Надо что-то написать про вчера, да?
Мне казалось, что после Лемертовской Лин Марчмонт все должно закончиться. Ну что я могу читать после нее? Что вообще можно читать после нее? Весь день на работе я пыталась тщательно подобрать стихи, ее там, конечно, не было. Как и практически всего из того, что я читала. Но Лин. Я не знаю, что об этом сказать и как.
После этого было еще, кажется, три круга. Через самое больное и самое говорящее, в попытках не сорваться в окончательный эксгибиционизм. Попытки, впрочем, провалились с треском.

Кэти читает и голос ее шелестит, стелется по ковролину, огибает свечи и кружки, и тарелку с шарлоткой, и пакет топленого молока. Кэти читает - и светится. Читает - и светит.
Полина и Бродский. Полина и Полозкова. Полина и Пастернак. Они сливаются и переплетаются, танцуют, занимаются любовью, как бы дерзко это ни звучало.
Когда читает Рожка, я закусываю губу и стараюсь дышать спокойно, не сбиваться в судорожные всхлипы, боюсь пошевелиться.
Редин голос улыбается. Когда от надежды. Когда от отчаяния. Все кажется очень знакомым и близким, хоть и слышится впервые.
Оками читает так, как может только она. Слова звучат резко и с вызовом, но это не отталкивает, наоборот, хочется вызов принять.
Зойсайт аккуратно произносит каждое слово. Никого им случайно не оцарапать, никого не повредить. Читает тихо и с горечью. И Лорку.
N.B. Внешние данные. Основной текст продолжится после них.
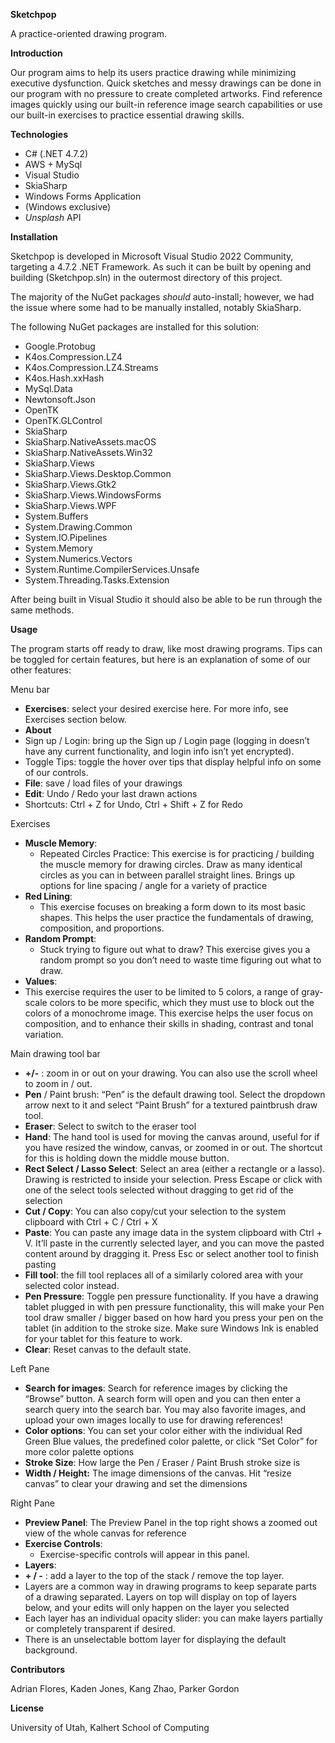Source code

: **Sketchpop**

A practice-oriented drawing program.

**Introduction**

Our program aims to help its users practice drawing while minimizing executive dysfunction. Quick sketches and messy drawings can be done in our program with no pressure to create completed artworks. Find reference images quickly using our built-in reference image search capabilities or use our built-in exercises to practice essential drawing skills.

**Technologies**

- C# (.NET 4.7.2)
- AWS + MySql
- Visual Studio
- SkiaSharp
- Windows Forms Application
- (Windows exclusive)
- *Unsplash* API

**Installation**

Sketchpop is developed in Microsoft Visual Studio 2022 Community, targeting a 4.7.2 .NET Framework. As such it can be built by opening and building (Sketchpop.sln) in the outermost directory of this project.

The majority of the NuGet packages *should* auto-install; however, we had the issue where some had to be manually installed, notably SkiaSharp.

The following NuGet packages are installed for this solution:

- Google.Protobug
- K4os.Compression.LZ4
- K4os.Compression.LZ4.Streams
- K4os.Hash.xxHash
- MySql.Data
- Newtonsoft.Json
- OpenTK
- OpenTK.GLControl
- SkiaSharp
- SkiaSharp.NativeAssets.macOS
- SkiaSharp.NativeAssets.Win32
- SkiaSharp.Views
- SkiaSharp.Views.Desktop.Common
- SkiaSharp.Views.Gtk2
- SkiaSharp.Views.WindowsForms
- SkiaSharp.Views.WPF
- System.Buffers
- System.Drawing.Common
- System.IO.Pipelines
- System.Memory
- System.Numerics.Vectors
- System.Runtime.CompilerServices.Unsafe
- System.Threading.Tasks.Extension

After being built in Visual Studio it should also be able to be run through the same methods.

**Usage**

The program starts off ready to draw, like most drawing programs. Tips can be toggled for certain features, but here is an explanation of some of our other features:

Menu bar

- **Exercises**: select your desired exercise here. For more info, see Exercises section below.
- **About**
- Sign up / Login: bring up the Sign up / Login page (logging in doesn’t have any current functionality, and login info isn’t yet encrypted).
- Toggle Tips: toggle the hover over tips that display helpful info on some of our controls.
- **File**: save / load files of your drawings
- **Edit**: Undo / Redo your last drawn actions
- Shortcuts: Ctrl + Z for Undo, Ctrl + Shift + Z for Redo

Exercises

- **Muscle Memory**:
  - Repeated Circles Practice: This exercise is for practicing / building the muscle memory for drawing circles. Draw as many identical circles as you can in between parallel straight lines. Brings up options for line spacing / angle for a variety of practice
- **Red Lining**:
  - This exercise focuses on breaking a form down to its most basic shapes. This helps the user practice the fundamentals of drawing, composition, and proportions.
- **Random Prompt**:
  - Stuck trying to figure out what to draw? This exercise gives you a random prompt so you don’t need to waste time figuring out what to draw.
- **Values**:
- This exercise requires the user to be limited to 5 colors, a range of gray-scale colors to be more specific, which they must use to block out the colors of a monochrome image. This exercise helps the user focus on composition, and to enhance their skills in shading, contrast and tonal variation.

Main drawing tool bar

- **+/-** : zoom in or out on your drawing. You can also use the scroll wheel to zoom in / out.
- **Pen** / Paint brush: “Pen” is the default drawing tool. Select the dropdown arrow next to it and select “Paint Brush” for a textured paintbrush draw tool.
- **Eraser**: Select to switch to the eraser tool
- **Hand**: The hand tool is used for moving the canvas around, useful for if you have resized the window, canvas, or zoomed in or out. The shortcut for this is holding down the middle mouse button.
- **Rect Select / Lasso Select**: Select an area (either a rectangle or a lasso). Drawing is restricted to inside your selection. Press Escape or click with one of the select tools selected without dragging to get rid of the selection
- **Cut / Copy**: You can also copy/cut your selection to the system clipboard with Ctrl + C / Ctrl + X
- **Paste**: You can paste any image data in the system clipboard with Ctrl + V. It’ll paste in the currently selected layer, and you can move the pasted content around by dragging it. Press Esc or select another tool to finish pasting
- **Fill tool**: the fill tool replaces all of a similarly colored area with your selected color instead.
- **Pen Pressure**: Toggle pen pressure functionality. If you have a drawing tablet plugged in with pen pressure functionality, this will make your Pen tool draw smaller / bigger based on how hard you press your pen on the tablet (in addition to the stroke size. Make sure Windows Ink is enabled for your tablet for this feature to work.
- **Clear**: Reset canvas to the default state.

Left Pane

- **Search for images**: Search for reference images by clicking the “Browse” button. A search form will open and you can then enter a search query into the search bar. You may also favorite images, and upload your own images locally to use for drawing references!
- **Color options**: You can set your color either with the individual Red Green Blue values, the predefined color palette, or click “Set Color” for more color palette options
- **Stroke Size**: How large the Pen / Eraser / Paint Brush stroke size is
- **Width / Height:** The image dimensions of the canvas. Hit “resize canvas” to clear your drawing and set the dimensions

Right Pane

- **Preview Panel**: The Preview Panel in the top right shows a zoomed out view of the whole canvas for reference
- **Exercise Controls**:
  - Exercise-specific controls will appear in this panel.
- **Layers**:
- **+ / -** : add a layer to the top of the stack / remove the top layer.
- Layers are a common way in drawing programs to keep separate parts of a drawing separated. Layers on top will display on top of layers below, and your edits will only happen on the layer you selected
- Each layer has an individual opacity slider: you can make layers partially or completely transparent if desired.
- There is an unselectable bottom layer for displaying the default background.

**Contributors**

Adrian Flores, Kaden Jones, Kang Zhao, Parker Gordon

**License**

University of Utah, Kalhert School of Computing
Белые ночи никогда еще не были такими белыми, серебрятся волны по каналам и Неве, воздух пахнет липами и жасмином, не нужна рубашка на плечи, не холодно. Справа - чей-то дворец. Слева - дом в готическом стиле. Мы переходим Благовещенский между первой и второй разводкой, и его разводят у нас за спиной.
На улице лето, во мне и вокруг меня (как и всегда) слишком много любви.